## Exercise
Among the lines below, the one containing "whether the result" opens the range and the one containing "answered by these" closes it. Print that range exactly, without the pictures.

--- Input records Enclosed Below ---

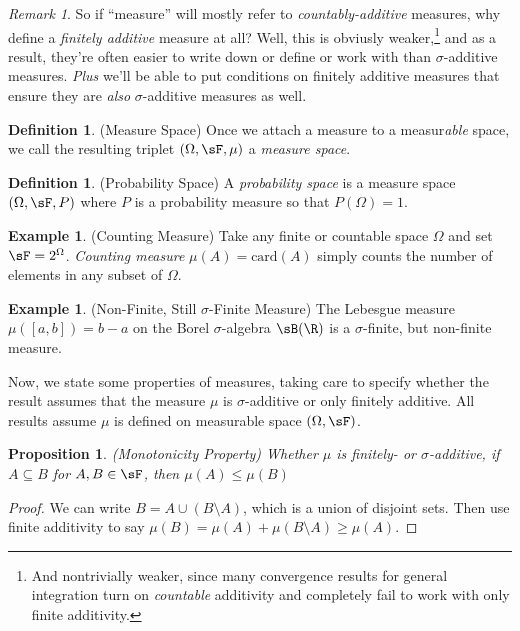 \documentclass[12pt]{article}
\theoremstyle{plain}
\newtheorem{prop}[thm]{Proposition}
\theoremstyle{definition}
\newtheorem{defn}[thm]{Definition}
\newtheorem{ex}[thm]{Example}
\theoremstyle{remark}
\newtheorem*{rmk}{Remark}
\begin{document}
\clearpage
\begin{rmk}
So if ``measure'' will mostly refer to \emph{countably-additive}
measures, why define a \emph{finitely additive} measure at all?
Well, this is obviusly weaker,\footnote{%
  And nontrivially weaker, since many convergence results
  for general integration turn on \emph{countable} additivity and
  completely fail to work with only finite additivity.
}
and as a result, they're often easier to write down or define or work
with than $\sigma$-additive measures. \emph{Plus} we'll be able to put
conditions on finitely additive measures that ensure they are
\emph{also} $\sigma$-additive measures as well.
\end{rmk}

\begin{defn}(Measure Space)
Once we attach a measure to a measur\emph{able} space, we call the
resulting triplet $(\Omega,\sF,\mu)$ a \emph{measure space}.
\end{defn}

\begin{defn}(Probability Space)
A \emph{probability space} is a measure space $(\Omega,\sF,P)$ where $P$
is a probability measure so that $P(\Omega)=1$.
\end{defn}

\begin{ex}(Counting Measure)
Take any finite or countable space $\Omega$ and set $\sF=2^\Omega$.
\emph{Counting measure} $\mu(A) = \text{card}(A)$
simply counts the number of elements in any subset of $\Omega$.
\end{ex}

\begin{ex}(Non-Finite, Still $\sigma$-Finite Measure)
The Lebesgue measure $\mu([a,b])=b-a$ on the Borel $\sigma$-algebra
$\sB(\R)$ is a $\sigma$-finite, but non-finite measure.
\end{ex}


Now, we state some properties of measures, taking care to specify
whether the result assumes that the measure $\mu$ is $\sigma$-additive
or only finitely additive. All results assume $\mu$ is defined on
measurable space $(\Omega,\sF)$.

\begin{prop}\emph{(Monotonicity Property)}
Whether $\mu$ is finitely- or $\sigma$-additive,
if $A\subseteq B$ for $A,B\in\sF$, then
$\mu(A) \leq \mu(B)$
\end{prop}
\begin{proof}
We can write $B = A \cup (B\setminus A)$, which is a union of disjoint
sets. Then use finite additivity to say $\mu(B) = \mu(A) +
\mu(B\setminus A) \geq \mu(A)$.
\end{proof}
\end{document}
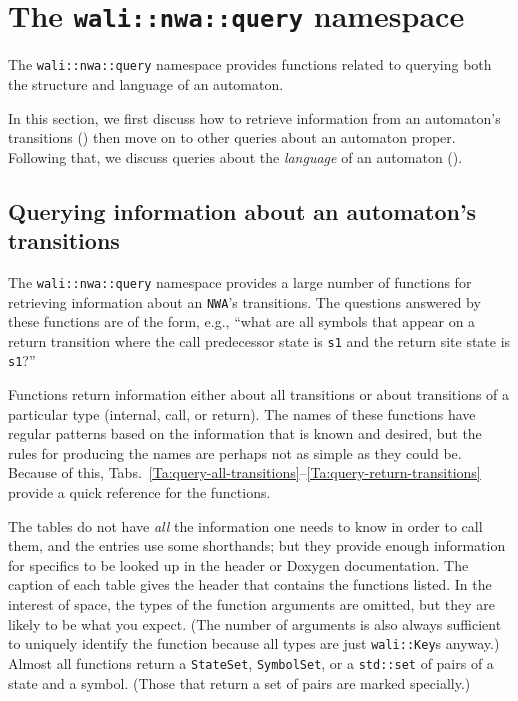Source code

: \section{The \texttt{wali::nwa::query} namespace}
\label{Se:namespace-query}

The \texttt{wali::nwa::query} namespace provides functions related to
querying both the structure and language of an automaton.

In this section, we first discuss how to retrieve information from an
automaton's transitions () then move on to other
queries about an automaton proper.
Following that, we discuss queries about the
\textsl{language} of an automaton ().


\subsection{Querying information about an automaton's transitions}
\label{Se:query-transitions}
The \texttt{wali::nwa::query} namespace provides a large number of functions
for retrieving information about an \texttt{NWA}'s transitions. The questions
answered by these functions are of the form, e.g., ``what are all symbols that
appear on a return transition where the call predecessor state is \texttt{s1}
and the return site state is \texttt{s1}?''

Functions return information either about all transitions or about
transitions of a particular type (internal, call, or return). The names of
these functions have regular patterns based on the information that is
known and desired, but the rules for producing the names are perhaps not as
simple as they could be. Because of this,
Tabs.~\ref{Ta:query-all-transitions}--\ref{Ta:query-return-transitions}
provide a quick reference for the functions.

The tables do not have \textsl{all} the information one needs to know in
order to call them, and the entries use some shorthands; but they provide enough
information for specifics to be
looked up in the header or Doxygen documentation. The caption of each table
gives the header that contains the functions listed. In the interest of
space, the types of the function arguments are omitted, but they are likely to
be what you expect. (The number of arguments is also always sufficient to
uniquely identify the function because all types are just \texttt{wali::Key}s
anyway.) Almost all functions return a \texttt{StateSet}, \texttt{SymbolSet},
or a \texttt{std::set} of pairs of a state and a symbol. (Those that return a
set of pairs are marked specially.)


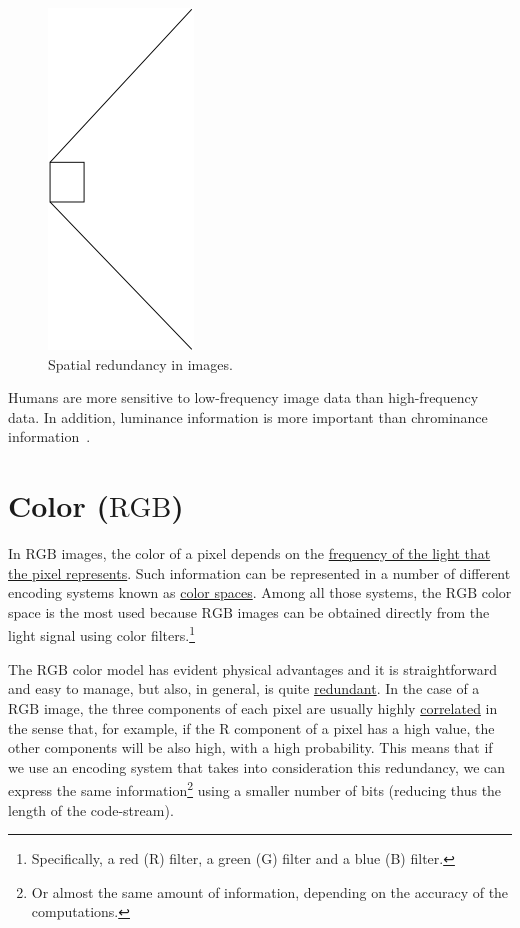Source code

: \begin{figure}
  \includegraphics{graphics/correlacion_lena}
  \caption{Spatial redundancy in images.}
  \label{fig:correlacion_lena}
\end{figure}

Humans are more sensitive to low-frequency image data than
high-frequency data. In addition, luminance information is more
important than chrominance information~\cite{kondoz2009visual}.

\section{Color ($\text{RGB}$)}
In $\text{RGB}$ images, the color of a pixel depends on the
\href{https://en.wikipedia.org/wiki/Visible_spectrum}{frequency of the
  light that the pixel represents}. Such information can be
represented in a number of different encoding systems known as
\href{https://en.wikipedia.org/wiki/Color_space}{color spaces}. Among
all those systems, the $\text{RGB}$ color space is the most used
because $\text{RGB}$ images can be obtained directly from the light
signal using color filters.\footnote{Specifically, a red (R) filter, a
green (G) filter and a blue (B) filter.}

The $\text{RGB}$ color model has evident physical advantages and it is
straightforward and easy to manage, but also, in general, is quite
\href{https://en.wikipedia.org/wiki/Data_redundancy}{redundant}. In
the case of a $\text{RGB}$ image, the three components of each pixel
are usually highly
\href{https://en.wikipedia.org/wiki/Correlation_and_dependence}{correlated}
in the sense that, for example, if the $\text{R}$ component of a pixel
has a high value, the other components will be also high, with a high
probability. This means that if we use an encoding system that takes
into consideration this redundancy, we can express the same
information\footnote{Or almost the same amount of information,
depending on the accuracy of the computations.} using a smaller number
of bits (reducing thus the length of the code-stream).

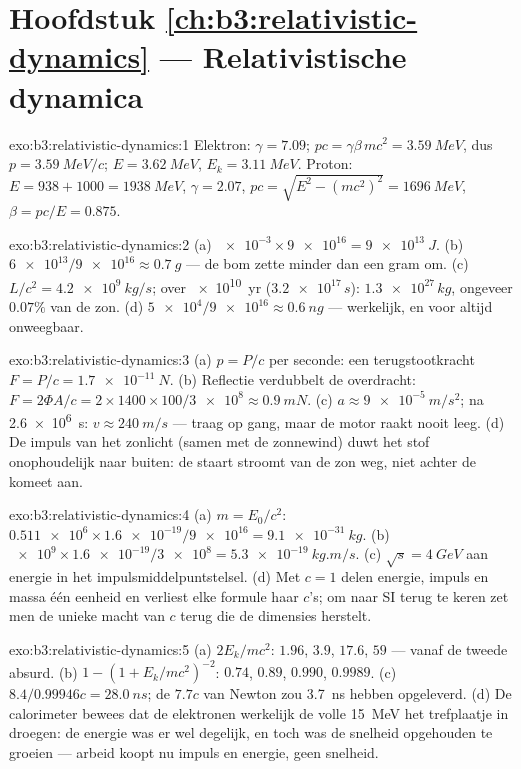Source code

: \section*{Hoofdstuk \ref{ch:b3:relativistic-dynamics} --- Relativistische dynamica}

\begin{solution}{exo:b3:relativistic-dynamics:1}
Elektron: $\gamma = 7.09$; $pc = \gamma\beta\,mc^2 = \qty{3.59}{MeV}$,
dus $p = \qty{3.59}{MeV}/c$; $E = \qty{3.62}{MeV}$, $E_k =
\qty{3.11}{MeV}$. Proton: $E = 938 + 1000 = \qty{1938}{MeV}$, $\gamma
= 2.07$, $pc = \sqrt{E^2 - (mc^2)^2} = \qty{1696}{MeV}$, $\beta =
pc/E = 0.875$.
\end{solution}

\begin{solution}{exo:b3:relativistic-dynamics:2}
(a) $\num{e-3} \times \num{9e16} = \qty{9e13}{J}$. (b) $\num{6e13}/
\num{9e16} \approx \qty{0.7}{g}$ --- de bom zette minder dan een gram
om. (c) $L/c^2 = \qty{4.2e9}{kg/s}$; over \qty{e10}{yr}
($\num{3.2e17}{}\,\unit{s}$): $\num{1.3e27}{}\,\unit{kg}$, ongeveer
$0.07\%$ van de zon. (d) $\num{5e4}/\num{9e16} \approx
\qty{0.6}{ng}$ --- werkelijk, en voor altijd onweegbaar.
\end{solution}

\begin{solution}{exo:b3:relativistic-dynamics:3}
(a) $p = P/c$ per seconde: een terugstootkracht $F = P/c = \qty{1.7e-11}{N}$. (b) Reflectie verdubbelt de overdracht: $F = 2\Phi A/c =
2 \times 1400 \times 100/\num{3e8} \approx \qty{0.9}{mN}$. (c) $a
\approx \qty{9e-5}{m/s^2}$; na \qty{2.6e6}{s}: $v \approx
\qty{240}{m/s}$ --- traag op gang, maar de motor raakt nooit leeg. (d)
De impuls van het zonlicht (samen met de zonnewind) duwt het stof
onophoudelijk naar buiten: de staart stroomt van de zon weg, niet achter
de komeet aan.
\end{solution}

\begin{solution}{exo:b3:relativistic-dynamics:4}
(a) $m = E_0/c^2$: $\num{0.511e6} \times \num{1.6e-19}/\num{9e16} =
\qty{9.1e-31}{kg}$. (b) $\num{e9} \times \num{1.6e-19}/\num{3e8} =
\qty{5.3e-19}{kg.m/s}$. (c) $\sqrt s = \qty{4}{GeV}$ aan energie in het
impulsmiddelpuntstelsel. (d) Met $c = 1$ delen energie, impuls en massa
één eenheid en verliest elke formule haar $c$'s; om naar SI terug te
keren zet men de unieke macht van $c$ terug die de dimensies herstelt.
\end{solution}

\begin{solution}{exo:b3:relativistic-dynamics:5}
(a) $2E_k/mc^2$: $1.96$, $3.9$, $17.6$, $59$ --- vanaf de tweede absurd.
(b) $1 - (1 + E_k/mc^2)^{-2}$: $0.74$, $0.89$, $0.990$, $0.9989$. (c)
$8.4/0.99946c = \qty{28.0}{ns}$; de $7.7c$ van Newton zou \qty{3.7}{ns}
hebben opgeleverd. (d) De calorimeter bewees dat de elektronen
werkelijk de volle \qty{15}{MeV} het trefplaatje in droegen: de energie
was er wel degelijk, en toch was de snelheid opgehouden te groeien ---
arbeid koopt nu impuls en energie, geen snelheid.
\end{solution}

--- End of Enclosed Input records ---

## Answer box
whether the result assumes that the measure $\mu$ is $\sigma$-additive
or only finitely additive. All results assume $\mu$ is defined on
measurable space $(\Omega,\sF)$.

\begin{prop}\emph{(Monotonicity Property)}
Whether $\mu$ is finitely- or $\sigma$-additive,
if $A\subseteq B$ for $A,B\in\sF$, then
$\mu(A) \leq \mu(B)$
\end{prop}
\begin{proof}
We can write $B = A \cup (B\setminus A)$, which is a union of disjoint
sets. Then use finite additivity to say $\mu(B) = \mu(A) +
\mu(B\setminus A) \geq \mu(A)$.
\end{proof}
\end{document}
Source code

: \section{The \texttt{wali::nwa::query} namespace}
\label{Se:namespace-query}

The \texttt{wali::nwa::query} namespace provides functions related to
querying both the structure and language of an automaton.

In this section, we first discuss how to retrieve information from an
automaton's transitions () then move on to other
queries about an automaton proper.
Following that, we discuss queries about the
\textsl{language} of an automaton ().


\subsection{Querying information about an automaton's transitions}
\label{Se:query-transitions}
The \texttt{wali::nwa::query} namespace provides a large number of functions
for retrieving information about an \texttt{NWA}'s transitions. The questions
answered by these functions are of the form, e.g., ``what are all symbols that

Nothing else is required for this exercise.